The ferocity of the fighting in Qusair reflected the strategic significance of the city. Analysts believe Qusair would be crucial for Assad if he and his allies were forced to try to form an enclave near the coast north and east of Lebanon.
But Syrian rebel sources and their overseas supporters say the timing of the attacks on Qusair may have more to do with the Assad government maneuvering ahead of proposed peace talks next month that have been endorsed by both the U.S. and Russia.

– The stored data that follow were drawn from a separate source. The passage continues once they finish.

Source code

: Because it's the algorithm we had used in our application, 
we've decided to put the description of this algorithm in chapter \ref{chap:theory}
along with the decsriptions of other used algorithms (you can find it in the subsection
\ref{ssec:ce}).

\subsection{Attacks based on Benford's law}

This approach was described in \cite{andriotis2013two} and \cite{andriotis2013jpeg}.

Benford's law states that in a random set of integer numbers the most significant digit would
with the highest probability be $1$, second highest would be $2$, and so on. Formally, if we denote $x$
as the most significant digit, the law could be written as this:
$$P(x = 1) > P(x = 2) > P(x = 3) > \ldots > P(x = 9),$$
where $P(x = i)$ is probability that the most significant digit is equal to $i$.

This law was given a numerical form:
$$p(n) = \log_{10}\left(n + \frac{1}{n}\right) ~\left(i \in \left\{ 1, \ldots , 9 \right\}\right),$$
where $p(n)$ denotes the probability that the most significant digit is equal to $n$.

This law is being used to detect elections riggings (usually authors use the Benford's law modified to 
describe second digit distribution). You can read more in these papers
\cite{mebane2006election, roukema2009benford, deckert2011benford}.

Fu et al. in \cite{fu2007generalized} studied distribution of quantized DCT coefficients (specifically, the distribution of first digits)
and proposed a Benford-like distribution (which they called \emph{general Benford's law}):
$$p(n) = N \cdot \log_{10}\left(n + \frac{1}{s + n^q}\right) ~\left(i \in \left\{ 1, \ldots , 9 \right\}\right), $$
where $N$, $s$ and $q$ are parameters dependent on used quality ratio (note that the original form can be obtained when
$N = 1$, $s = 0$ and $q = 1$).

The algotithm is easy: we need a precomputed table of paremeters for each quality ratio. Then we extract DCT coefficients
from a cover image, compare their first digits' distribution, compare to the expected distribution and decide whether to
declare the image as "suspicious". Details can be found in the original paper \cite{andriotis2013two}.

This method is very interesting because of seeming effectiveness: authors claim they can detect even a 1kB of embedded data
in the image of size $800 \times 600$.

Maneuvering for peace talks
“He’s determined to grab back as much lost ground as he can,” says Brian Sayers of the Syrian Support Group, a U.S.-based group that supports the rebellion and advocates for a democratic Syria.
The fight involving artillery bombardments and air strikes has for the first time brought Hezbollah in large-scale confrontation with Sunni Muslim fighters from the al-Nusra front, many of whose fighters have come from other Middle Eastern and Central Asian countries.
Rebel sources told VOA that al-Nusra fighters are taking the lead for the rebels on many fronts in Syria. Likewise, they claim that there are few Syrian government forces now in the fight. “We are fighting Hezbollah,” one of the sources said in a Skype call.
Supporters and relatives of Hezbollah members attend the funeral of a Hezbollah fighter who died in the Syrian conflict in Ouzai in Beirut May 26, 2013.
A military analyst at the U.S. Department of Defense told VOA that Hezbollah leaders may have been surprised by the stiff resistance they have faced.
“I think only now are they appreciating what effective and experienced fighters they are facing,” the U.S. analyst said. “Many of the Hezbollah fighters have been trained for defensive actions against Israel and are not so used to offensive tactics.”
Trained in defense or not, Hezbollah is sending in more fighters into Qusair and further afield, according to Syrian opposition sources. Khaled Saleh, a spokesman for the Syrian National Coalition, said Hezbollah operations are now stretching to the outskirts of Damascus.
“Something very dangerous is happening: the Hezbollah militia has begun to move into the outskirts of Damascus. This is a new development that we did not expect,” Saleh said.